Monday, June 14, 2021

Reading Material for a Caprock Canyons Sojourn

 


Just as On Walden Pond seems reading material more befitting of the sparse campsite than it does the well-appointed drawing-room under electric lights, Call of the Wild seemed an appropriate choice out here in Caprock Canyons where the unmistakable, sometimes lonely, sometimes spooky, and sometimes downright viscerally-scary cry of coyotes punctuate the dark.

Although, even though it's blasphemous to say so, like Hemingway, who I find a far too-much-in-your-face writer that painstakingly details every last aspect of a scene until there's no room left for the reader to flesh out the experience with his/her own life-observations and emotions, and who also made it overtly obvious at times that he was getting paid by the word and obsessed with getting as many of them in there as he could, I don't find London to be all that great a writer.

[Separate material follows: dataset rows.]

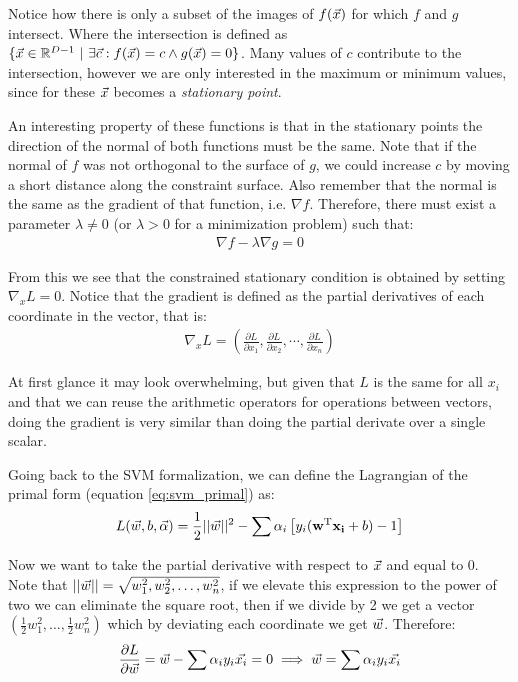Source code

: Notice how there is only a subset of the images of $f(\vec{x})$ for which $f$ and $g$ inter\-sect. Where the intersection is defined as $\{\vec{x} \in \mathbb{R}^{D-1}\ |\ \exists \vec{c} : f(\vec{x}) = c \land g(\vec{x}) = 0\}$. Many values of $c$ contribute to the intersection, however we are only interested in the maximum or minimum values, since for these $\vec{x}$ becomes a \emph{stationary point}.

An interesting property of these functions is that in the stationary points the di\-rec\-tion of the normal of both functions must be the same. Note that if the normal of $f$ was not orthogonal to the surface of $g$, we could increase $c$ by moving a short distance along the constraint surface. Also remember that the normal is the same as the gradient of that function, i.e. $\nabla f$. Therefore, there must exist a parameter $\lambda \neq 0$ (or $\lambda > 0$ for a minimization problem) such that:
\begin{align}
    \nabla f - \lambda \nabla g = 0
\end{align}

From this we see that the constrained stationary condition is obtained by setting $\nabla_x L = 0$. Notice that the gradient is defined as the partial derivatives of each coordinate in the vector, that is:
\begin{align*}
    \nabla_x L = \left( \frac{\partial L}{\partial x_1}, \frac{\partial L}{\partial x_2}, \cdots, \frac{\partial L}{\partial x_n} \right)
\end{align*}

At first glance it may look overwhelming, but given that $L$ is the same for all $x_i$ and that we can reuse the arithmetic operators for operations between vectors, doing the gradient is very similar than doing the partial derivate over a single scalar. 

Going back to the SVM formalization, we can define the Lagrangian of the primal form (equation \ref{eq:svm_primal}) as:
\begin{align}\label{eq:svm_lagrangian_from_primal}
    L(\vec{w}, b, \vec{\alpha}) = \frac{1}{2} ||\vec{w}||^2 - \sum \alpha_i \left[ y_i (\mathbf{w}^{\text{T}} \mathbf{x_i} + b) - 1\right]
\end{align}

Now we want to take the partial derivative with respect to $\vec{x}$ and equal to 0. Note that $||\vec{w}|| = \sqrt{w_1^2, w_2^2, \dots, w_n^2}$, if we elevate this expression to the power of two we can eliminate the square root, then if we divide by 2 we get a vector $\left( \frac{1}{2} w_1^2, \dots, \frac{1}{2} w_n^2 \right)$ which by deviating each coordinate we get $\vec{w}$. Therefore:
\begin{align}\label{eq:svm_representer}
    \frac{\partial L}{\partial \vec{w}} = \vec{w} - \sum \alpha_i y_i \vec{x_i} = 0 \implies \vec{w} = \sum \alpha_i y_i \vec{x_i}
\end{align}

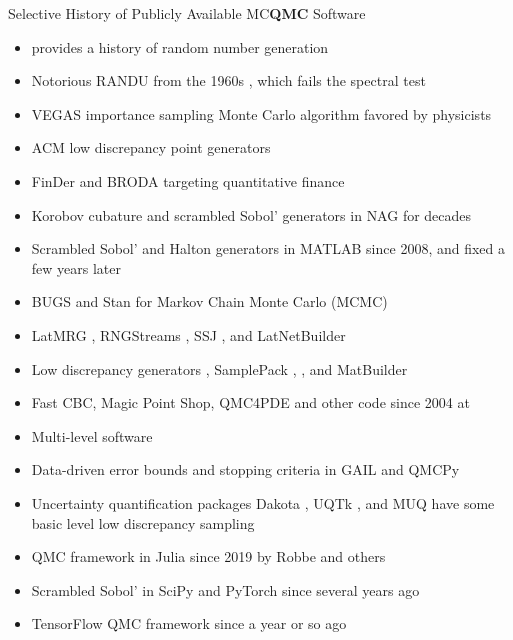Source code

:\documentclass[11pt,compress,xcolor={usenames,dvipsnames},aspectratio=169]{beamer}
\begin{document}
\begin{frame}[allowframebreaks]{Selective History of Publicly Available MC\textbf{QMC} Software}
\vspace{-2ex}
	\begin{itemize}
		\item \textcite{LEc2017a} provides a history of \alert{random number generation}
		\item Notorious \alert{RANDU} from the 1960s \parencite{RANDU}, which fails the spectral test
		\item \alert{VEGAS} \parencite{Lep78a, Lep21a} importance sampling Monte Carlo algorithm favored by physicists
		\item \alert{ACM} low discrepancy point generators \parencite{BraFox88,BraFoxNie92,HonHic00a}
		\item \alert{FinDer} \parencite{PasTra95,FinDer} and \alert{BRODA} \parencite{BRODA20a} targeting quantitative finance
		\item Korobov cubature and scrambled Sobol' generators in \alert{NAG} \parencite{NAG27} for decades		
		\item Scrambled Sobol' and Halton generators in \alert{MATLAB} \parencite{MAT9.13} since 2008, and fixed a few years later
		\item \alert{BUGS} \parencite{BUGSBook, BUGSweb} and \alert{Stan} \parencite{STAN} for Markov Chain Monte Carlo (MCMC)
		\item \alert{LatMRG} \parencite{LEcCou97}, \alert{RNGStreams} \parencite{LEcEtal02},  \alert{SSJ} \parencite{LEc2002a,SSJ}, and \alert{LatNetBuilder} \parencite{LatNet}
		\item Low discrepancy generators \parencite{FriKel02,FriKelweb}, \alert{SamplePack} \parencite{SamplePack}, \textcite{GruWeb},  and \alert{MatBuilder} \parencite{paulin2022}
		\item \alert{Fast CBC}, \alert{Magic Point Shop}, \alert{QMC4PDE} and other code since 2004  at \textcite{NuyWeb}
		\item Multi-level software \parencite{GilesSoft,GilesQSoft} 
		\item Data-driven error bounds and stopping criteria in \alert{GAIL} \parencite{ChoEtal21a} and \alert{QMCPy} \parencite{QMCPy2020a, ChoEtal22a} 
		\item Uncertainty quantification packages \alert{Dakota} \parencite{DakotaUsersManual}, \alert{UQTk} \parencite{DebEtal04,UQTk}, and \alert{MUQ} \parencite{MUQ} have some basic level low discrepancy sampling
	    \item QMC framework in Julia since 2019 \parencite{QMCJulia} by Robbe and others
		\item Scrambled Sobol' in \alert{SciPy} \parencite{virtanen2020scipy} and \alert{PyTorch} \parencite{paszke2019pytorch} since several years ago
		\item \alert{TensorFlow} QMC framework \parencite{tfqfQMC2021a} since a year or so ago
		
		
	\end{itemize}
\end{frame}
\end{document}
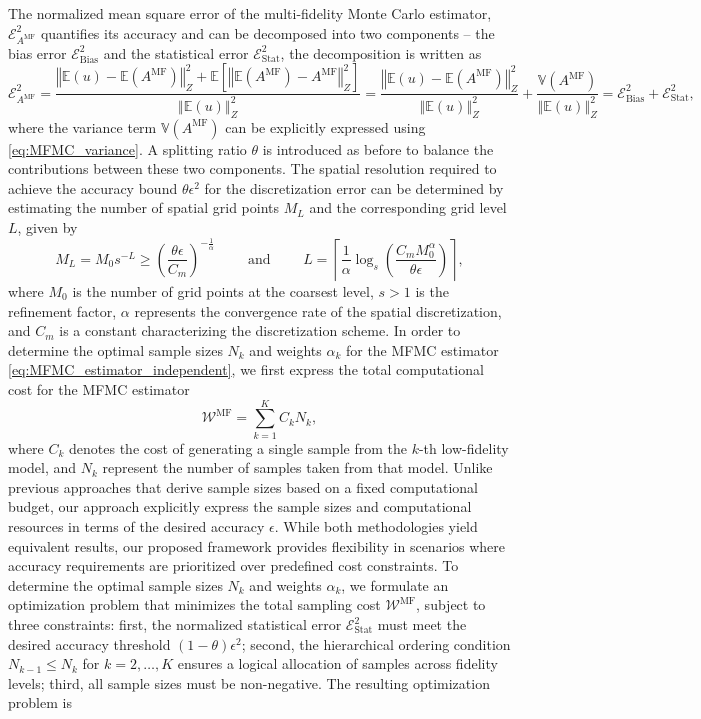 %
The normalized mean square error of the multi-fidelity Monte Carlo estimator, $\mathcal{E}_{A^{\text{MF}}}^2$ quantifies its accuracy and can be decomposed into two components -- the bias error $\mathcal{E}_{\text{Bias}}^2$ and the statistical error $\mathcal{E}_{\text{Stat}}^2$, the decomposition is written as 
%
\[
\mathcal{E}_{A^{\text{MF}}}^2= \frac{\left\Vert\mathbb{E}(u)-\mathbb{E}(A^{\text{MF}}) \right\Vert_{Z}^2+\mathbb E\left[\left\Vert\mathbb{E}(A^{\text{MF}})-A^{\text{MF}} \right\Vert_{Z}^2\right]}{\left\Vert\mathbb{E}(u) \right\Vert_{Z}^2} =\frac{\left\Vert\mathbb{E}(u)-\mathbb{E}(A^{\text{MF}}) \right\Vert_{Z}^2}{\left\Vert\mathbb{E}(u) \right\Vert_{Z}^2}+ \frac{\mathbb{V}\left(A^{\text{MF}}\right)}{\left\Vert\mathbb{E}(u) \right\Vert_{Z}^2}=\mathcal{E}_{\text{Bias}}^2 + \mathcal{E}_{\text{Stat}}^2,
\]
%
where the variance term $\mathbb{V}\left(A^{\text{MF}}\right)$  can be explicitly expressed using \eqref{eq:MFMC_variance}. A splitting ratio $\theta$ is introduced as before to balance the contributions between these two components. The spatial resolution required to achieve the accuracy bound $\theta \epsilon^2$ for the discretization error can be determined by estimating the number of spatial grid points $M_L$ and the corresponding grid level $L$, given by
%
\begin{equation}
    \label{eq:SLSGC_MLS_SpatialGridsNo}
    M_L = M_0s^{-L} \ge \left(\frac{\theta\epsilon}{C_m}\right)^{-\frac 1 {\alpha}} \qquad \text{ and } \qquad     L = \left\lceil \frac{1}{\alpha}\log_s \left(\frac{C_m M_0^\alpha}{\theta\epsilon}\right) \right\rceil,
\end{equation}
%
where $M_0$ is the number of grid points at the coarsest level, $s>1$ is the refinement factor, $\alpha$ represents the convergence rate of the spatial discretization, and $C_m$ is a constant characterizing the discretization scheme. In order to determine the optimal sample sizes $N_k$ and weights $\alpha_k$ for the MFMC estimator \eqref{eq:MFMC_estimator_independent}, we first express the total computational cost for the MFMC estimator
%
\[
\mathcal{W}^{\text{MF}} = \sum_{k=1}^K C_kN_k,
\]
%
where $C_k$ denotes the cost of generating a single sample from the $k$-th low-fidelity model, and $N_k$ represent the number of samples taken from that model. Unlike previous approaches \cite{PeWiGu:2016} that derive sample sizes based on a fixed computational budget, our approach explicitly express the sample sizes and computational resources in terms of the desired accuracy $\epsilon$. While both methodologies yield equivalent results, our proposed framework provides flexibility in scenarios where accuracy requirements are prioritized over predefined cost constraints. To determine the optimal sample sizes $N_k$ and weights $\alpha_k$,  we formulate an optimization problem that minimizes the total sampling cost $\mathcal{W}^{\text{MF}}$, subject to three constraints: first, the normalized statistical error $\mathcal{E}_{\text{Stat}}^2$ must meet the desired accuracy threshold $(1-\theta)\epsilon^2$; second,  the hierarchical ordering condition $N_{k-1}\le N_k$ for $k=2,\ldots, K$ ensures a logical allocation of samples across fidelity levels; third, all sample sizes must be non-negative. The resulting optimization problem is
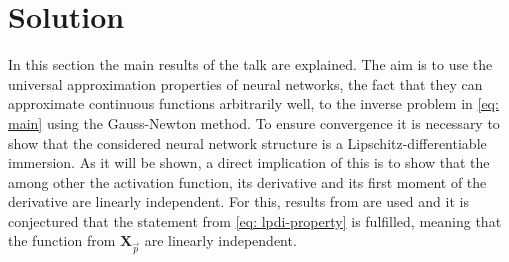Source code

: \section{Solution}
In this section the main results of the talk are explained. The aim is to use
the universal approximation properties of neural networks, the fact that they
can approximate continuous functions arbitrarily well, to the inverse problem
in \ref{eq: main} using the Gauss-Newton method. To ensure convergence it is
necessary to show that the considered neural network structure is a
Lipschitz-differentiable immersion. As it will be shown, a direct implication
of this is to show that the among other the activation function, its
derivative and its first moment of the derivative are linearly independent.
For this, results from \cite{lamperski_2022} are used and it is conjectured
that the statement from \ref{eq: lpdi-property} is fulfilled, meaning that
the function from $\mathbf{X}_{\vec{p}}$ are linearly independent.
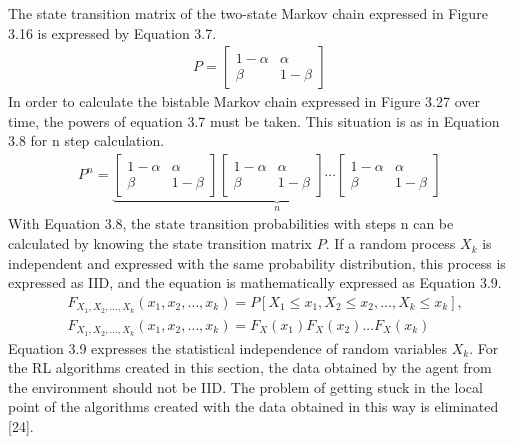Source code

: \documentclass[12pt,twoside,a4]{mwbk}
\begin{document}
\noindent The state transition matrix of the two-state Markov chain expressed in Figure 3.16 is expressed by Equation 3.7.
\begin{subequations}
\begin{align}
        P=\left[\begin{array}{cc}
        1-\alpha & \alpha \\
        \beta & 1-\beta
        \end{array}\right]
\end{align}
\end{subequations}
In order to calculate the bistable Markov chain expressed in Figure 3.27 over time, the powers of equation 3.7 must be taken. This situation is as in Equation 3.8 for n step calculation.
\begin{subequations}
\begin{align}
        P^{n}=\underbrace{\left[\begin{array}{cc}
        1-\alpha & \alpha \\
        \beta & 1-\beta
        \end{array}\right]\left[\begin{array}{cc}
        1-\alpha & \alpha \\
        \beta & 1-\beta
        \end{array}\right] \cdots\left[\begin{array}{cc}
        1-\alpha & \alpha \\
        \beta & 1-\beta
        \end{array}\right]}_{n}
\end{align}
\end{subequations}
With Equation 3.8, the state transition probabilities with steps $\mathrm{n}$ can be calculated by knowing the state transition matrix $P$. If a random process $X_{k}$ is independent and expressed with the same probability distribution, this process is expressed as IID, and the equation is mathematically expressed as Equation 3.9.
\begin{subequations}
\begin{align}
        &F_{X_{1}, X_{2}, \ldots, X_{k}}\left(x_{1}, x_{2}, \ldots, x_{k}\right)=P\left[X_{1} \leq x_{1}, X_{2} \leq x_{2}, \ldots, X_{k} \leq x_{k}\right], \\
        &F_{X_{1}, X_{2}, \ldots, X_{k}}\left(x_{1}, x_{2}, \ldots, x_{k}\right)=F_{X}\left(x_{1}\right) F_{X}\left(x_{2}\right) \ldots F_{X}\left(x_{k}\right)
\end{align}
\end{subequations}
Equation 3.9 expresses the statistical independence of random variables $X_{k}$. For the RL algorithms created in this section, the data obtained by the agent from the environment should not be IID. The problem of getting stuck in the local point of the algorithms created with the data obtained in this way is eliminated [24].
\end{document}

True, like Hemingway, London often documented manly adventures about places and circumstances that the public was hungry to read about under the safety of their own chair-side lamp, but I never have been able to come to a truce with London's weird sense of word-usage and syntax that, for me anyway, does nothing more than get in the way of the narrative.


I understand struggling through the old-English of Shakespeare. That's just how people talked in his day so of course that's how he wrote, but what excuse does London have for sentence structures such as "The residence changed into approached by graveled driveways" or "Buck had conventional the rope with quiet dignity"? This is the turn of the 20th century and the writings of his contemporaries, as well as the letters and journals of the day, don't exhibit this sort of twisted word usage and nonsensical syntax, so what was his deal? 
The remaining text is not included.